İspanya Kralı Felipe'nin eşi Kraliçe Letizia ile annesi Kraliçe Sofia'nın dünya medyası, haber ajansları önündeki gülümsemeli, neşeli tartışmalarını ana haber bültenlerinde çok mühim bir haber olarak…
'Gelin kaynana kavgası' adı altında izledik.
Eşek gözlü güzel sunucu kızlar, haberi sunarken, haberle ilgili yorumda bile bulundu müsaade edildiği kadarıyla.
'Ezelden beri var olan gelin kaynana kavgasını getireceğiz şimdi ekranlarımıza.'
Hadi bakalım!

***

Bilmiyorum!
Şu yazılar yüzünden insanın kafası öyle karışıyor ki bazen.
'Bize ne ulan İspanya kraliyet ailesinden!' demek varken…

***

Gelin kaynana kavgası görmemiş dünya medyası!
Ama tabi, sıradan insanın kavgası ilgilendirmez ne dünya medyasını…
Ne de insanlığı.
Ne diyordu yer sofrasına; peynirin, zeytinin bir de kuru ekmeğin başına oturmuş köylü vatandaş?
'Çekme oğlum, kimse beğenmez bizi!'
Çocuk babasının fotoğrafını çekip sosyal medya hesabında paylaşacak, beğensin diye insanlar.
Vallahi ne diyeyim… Gariban bağıra bağıra ölse kimsenin haberi olmaz.
Ama üst tabakadan biri o.ursa haber olur.

***

Bize ne ulan İspanya kraliyet ailesinin ne halt yediği!
Kraliçeler keyiften ne yapacaklarını şaşırmışlarsa bize ne!

***

Yıllar önce bir komşumuz vardı. Ahmet Muhip Dıranas'ın 'Fahriye Abla'sı gibi değil tabi.
'Ne güzel komşumuzdun sen…' diyemeyeceğim yani.
Öyle ak pak gerdanlı, açık saçık şarkılar söyleyen bir komşumuz da olmadı hiç.
Varsın olmasın.
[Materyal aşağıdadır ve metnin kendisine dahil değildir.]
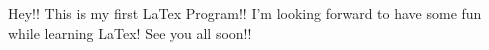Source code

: \documentclass[11pt]{article}
\begin{document}
Hey!! This is my first LaTex Program!! I'm looking forward to have some fun while learning LaTex! See you all soon!!
\end{document}

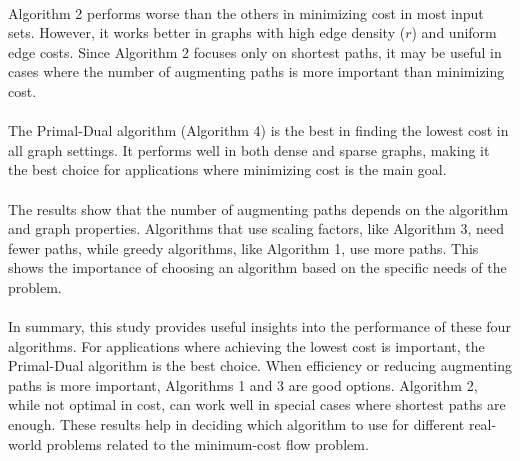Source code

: \documentclass{article}
\begin{document}
\paragraph{}
Algorithm 2 performs worse than the others in minimizing cost in most input sets. However, it works better in graphs with high edge density (\( r \)) and uniform edge costs. Since Algorithm 2 focuses only on shortest paths, it may be useful in cases where the number of augmenting paths is more important than minimizing cost.

\paragraph{}
The Primal-Dual algorithm (Algorithm 4) is the best in finding the lowest cost in all graph settings. It performs well in both dense and sparse graphs, making it the best choice for applications where minimizing cost is the main goal.

\paragraph{}
The results show that the number of augmenting paths depends on the algorithm and graph properties. Algorithms that use scaling factors, like Algorithm 3, need fewer paths, while greedy algorithms, like Algorithm 1, use more paths. This shows the importance of choosing an algorithm based on the specific needs of the problem.

\paragraph{}
In summary, this study provides useful insights into the performance of these four algorithms. For applications where achieving the lowest cost is important, the Primal-Dual algorithm is the best choice. When efficiency or reducing augmenting paths is more important, Algorithms 1 and 3 are good options. Algorithm 2, while not optimal in cost, can work well in special cases where shortest paths are enough. These results help in deciding which algorithm to use for different real-world problems related to the minimum-cost flow problem.
\end{document}

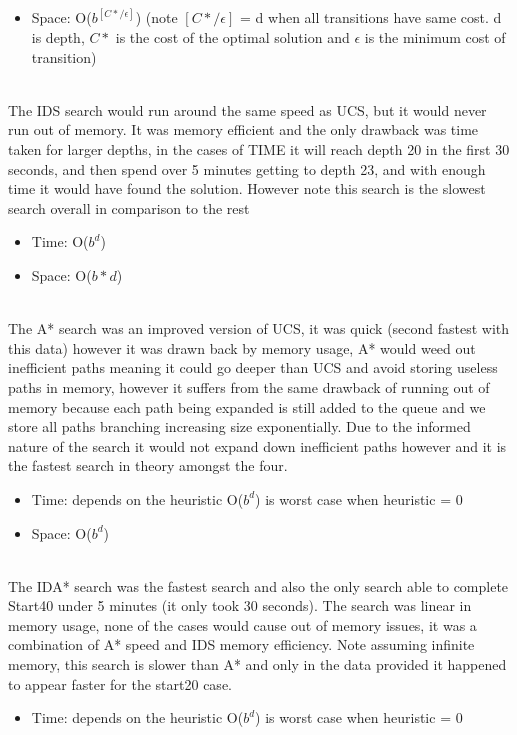 \documentclass{article}
\newcommand*\fixindent{ \hspace{1pt}\\}
\begin{document}
\begin{enumerate}[a)]
\begin{itemize}
            \item Space: O($b^{[C*/\epsilon]}$) (note $[C*/\epsilon]$ = d when all transitions have same cost. d is depth, $C*$ is the cost of the optimal solution and $\epsilon$ is the minimum cost of transition)
        \end{itemize}
    \fixindent{}
    The IDS search would run around the same speed as UCS, but it would never run out of memory. It was memory efficient and the only drawback was time taken for larger depths, in the cases of TIME it will reach depth 20 in the first 30 seconds, and then spend over 5 minutes getting to depth 23, and with enough time it would have found the solution. However note this search is the slowest search overall in comparison to the rest
        \begin{itemize}
            \item Time: O($b^d$)
            \item Space: O($b*d$)
        \end{itemize}
    \fixindent{}
    The A* search was an improved version of UCS, it was quick (second fastest with this data) however it was drawn back by memory usage, A* would weed out inefficient paths meaning it could go deeper than UCS and avoid storing useless paths in memory, however it suffers from the same drawback of running out of memory because each path being expanded is still added to the queue and we store all paths branching increasing size exponentially. Due to the informed nature of the search it would not expand down inefficient paths however and it is the fastest search in theory amongst the four.
        \begin{itemize}
            \item Time: depends on the heuristic O($b^d$) is worst case when heuristic = 0
            \item Space: O($b^d$)
        \end{itemize}
    \fixindent{}
    The IDA* search was the fastest search and also the only search able to complete Start40 under 5 minutes (it only took 30 seconds). The search was linear in memory usage, none of the cases would cause out of memory issues, it was a combination of A* speed and IDS memory efficiency. Note assuming infinite memory, this search is slower than A* and only in the data provided it happened to appear faster for the  start20 case.
        \begin{itemize}
            \item Time: depends on the heuristic O($b^d$) is worst case when heuristic = 0

\end{itemize}
\end{enumerate}
\end{document}
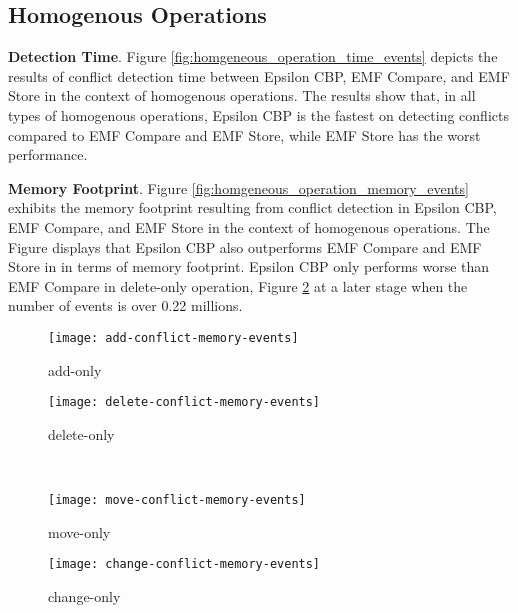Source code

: \subsection{Homogenous Operations}
\label{sec:homogenous-operation_conflict}

\textbf{Detection Time}. Figure \ref{fig:homgeneous_operation_time_events} depicts the results of conflict detection time between Epsilon CBP, EMF Compare, and EMF Store in the context of homogenous operations. The results show that, in all types of homogenous operations, Epsilon CBP is the fastest on detecting conflicts compared to EMF Compare and EMF Store, while EMF Store has the worst performance. 

\textbf{Memory Footprint}. Figure \ref{fig:homgeneous_operation_memory_events} exhibits the memory footprint resulting from conflict detection in Epsilon CBP, EMF Compare, and EMF Store in the context of homogenous operations. The Figure displays that Epsilon CBP also outperforms EMF Compare and EMF Store in in terms of memory footprint. Epsilon CBP only performs worse than EMF Compare in delete-only operation, Figure \ref{fig:delete-conflict-memory-events} at a later stage when the number of events is over 0.22 millions.  

\begin{figure*}[ht]
  \centering
  \begin{subfigure}[t]{0.495\linewidth}
    \texttt{[image: add-conflict-memory-events]}
    \caption{add-only}
    \label{fig:add-conflict-memory-events}
  \end{subfigure}
  \hfill
  \begin{subfigure}[t]{0.495\linewidth}
    \texttt{[image: delete-conflict-memory-events]}
    \caption{delete-only}
    \label{fig:delete-conflict-memory-events}
  \end{subfigure}
  \\
  \begin{subfigure}[t]{0.495\linewidth}
    \texttt{[image: move-conflict-memory-events]}
    \caption{move-only}
    \label{fig:move-conflict-memory-events}
  \end{subfigure}
  \hfill
  \begin{subfigure}[t]{0.495\linewidth}
    \texttt{[image: change-conflict-memory-events]}
    \caption{change-only}
    \label{fig:change-conflict-memory-events}
  \end{subfigure}
  \caption{Conflict detection memory for homogeneous operations.}
  \label{fig:homgeneous_operation_memory_events}
\end{figure*}

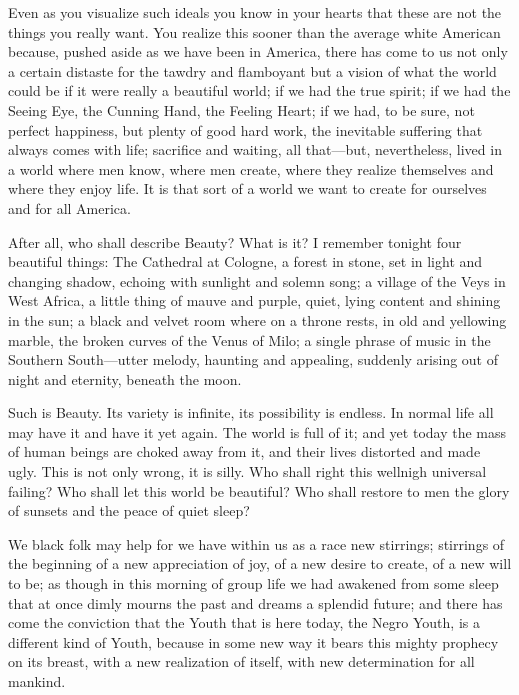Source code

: \documentclass[letterpaper,10pt,english]{jupyterBook}
\begin{document}
\sphinxAtStartPar
Even as you visualize such ideals you know in your hearts that these are not the things you really want. You realize this sooner than the average white American because, pushed aside as we have been in America, there has come to us not only a certain distaste for the tawdry and flamboyant but a vision of what the world could be if it were really a beautiful world; if we had the true spirit; if we had the Seeing Eye, the Cunning Hand, the Feeling Heart; if we had, to be sure, not perfect happiness, but plenty of good hard work, the inevitable suffering that always comes with life; sacrifice and waiting, all that—but, nevertheless, lived in a world where men know, where men create, where they realize themselves and where they enjoy life. It is that sort of a world we want to create for ourselves and for all America.

\sphinxAtStartPar
After all, who shall describe Beauty? What is it? I remember tonight four beautiful things: The Cathedral at Cologne, a forest in stone, set in light and changing shadow, echoing with sunlight and solemn song; a village of the Veys in West Africa, a little thing of mauve and purple, quiet, lying content and shining in the sun; a black and velvet room where on a throne rests, in old and yellowing marble, the broken curves of the Venus of Milo; a single phrase of music in the Southern South—utter melody, haunting and \sphinxhyphen{}appealing, suddenly arising out of night and eternity, beneath the moon.

\sphinxAtStartPar
Such is Beauty. Its variety is infinite, its possibility is endless. In normal life all may have it and have it yet again. The world is full of it; and yet today the mass of human beings are choked away from it, and their lives distorted and made ugly. This is not only wrong, it is silly. Who shall right this well\sphinxhyphen{}nigh universal failing? Who shall let this world be beautiful? Who shall restore to men the glory of sunsets and the peace of quiet sleep?

\sphinxAtStartPar
We black folk may help for we have within us as a race new stirrings; stirrings of the beginning of a new appreciation of joy, of a new desire to create, of a new will to be; as though in this morning of group life we had awakened from some sleep that at once dimly mourns the past and dreams a splendid future; and there has come the conviction that the Youth that is here today, the Negro Youth, is a different kind of Youth, because in some new way it bears this mighty prophecy on its breast, with a new realization of itself, with new determination for all mankind.
\end{document}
Ne yapalım.

***

Çok gençtik o zaman.
'Geçmiş zaman olur ki hayali cihana değer,' derler. Her şeye, bütün zorluklara rağmen öyle…

***

Sokağın karşısında oturuyordu komşumuz. Kulağı az duyuyordu. Gözlerinden biri hafif kapalıydı.
Bir kırk bir kırk beş boylarında, boyu enine denk; piknik tüpü gibi bir kadıncağızdı.
Kaynanaydı. Kraliçe Sofia gibi yani.

***

Kulağı az duyduğu için mi, gözlerinden birinin gözkapağı düşük olduğu için mi, aklından zoru olduğu için mi, yoksa bizi çocuk gördüğü için mi bilmiyorum; gece demez gündüz demez bize gelirdi.
'Sultan yüz verme şu kadına,' diyordum.
Gelinini aşağılamasına dayanamıyordum.
'Bırak gelsin; bunalmasa, darda kalmasa gecenin bir yarısı çıkıp gelir mi hiç,' diyordu Sultan.
Sultan yufka yüreklidir. Merhametlidir. İnsancıldır.
Benim gibi dipsiz, karanlık bir kuyu değildir.

***

Gecenin bir yarısı yahut da sabahın köründe, aklına ne zaman eserse gelip kapının zilini yangın alarmı gibi çalıyordu.
Salona, hep aynı koltuğun hep aynı yerine oturup başlıyordu.
Kulağı az duyduğu için de bağıra bağıra konuşurdu.
'Sultan, biliyor musun Ahmet'in karı ne dedi bana?'
'Yahu nereden bilsin Sultan!'
Ahmet'in karı bana şunu dedi, ben Ahmet'in karıya bunu dedim!...
Cahildi mahildi ama kafası zehir gibiydi. Gelininden hep 'Ahmet'in karı' diye söz ediyordu.
Yani gelininin adı yoktu. Bir varlığı da yoktu gelininin yeryüzünde, hayatta.

***

El kol hareketleriyle… Arada bir sıçrayıp ayağa kalkarak… Ellerini dizlerine vurarak…
Karşısında 'Ahmet'in karı' varmış gibi bağıra çağıra saatlerce devam ediyordu gelin kaynana kavgasına, gelininin yokluğunda.
Cinnet getirecek, kalp krizi geçirecek diye korkardık biz, hayat karşısındaki tecrübesizliğimizden.
Sultan arada bir kalkıp tansiyonunu ölçerdi.

***

Ne vardı ki bu kadar kıyameti koparacak.
Oysa gelini de kendisi gibi kadındı ve kendisi de 'gelin' olmuştu bir zamanlar.
Fakat işte…
Garibanlık bir taraftan, cahillik bir taraftan, kaderin cilvesi bir taraftan…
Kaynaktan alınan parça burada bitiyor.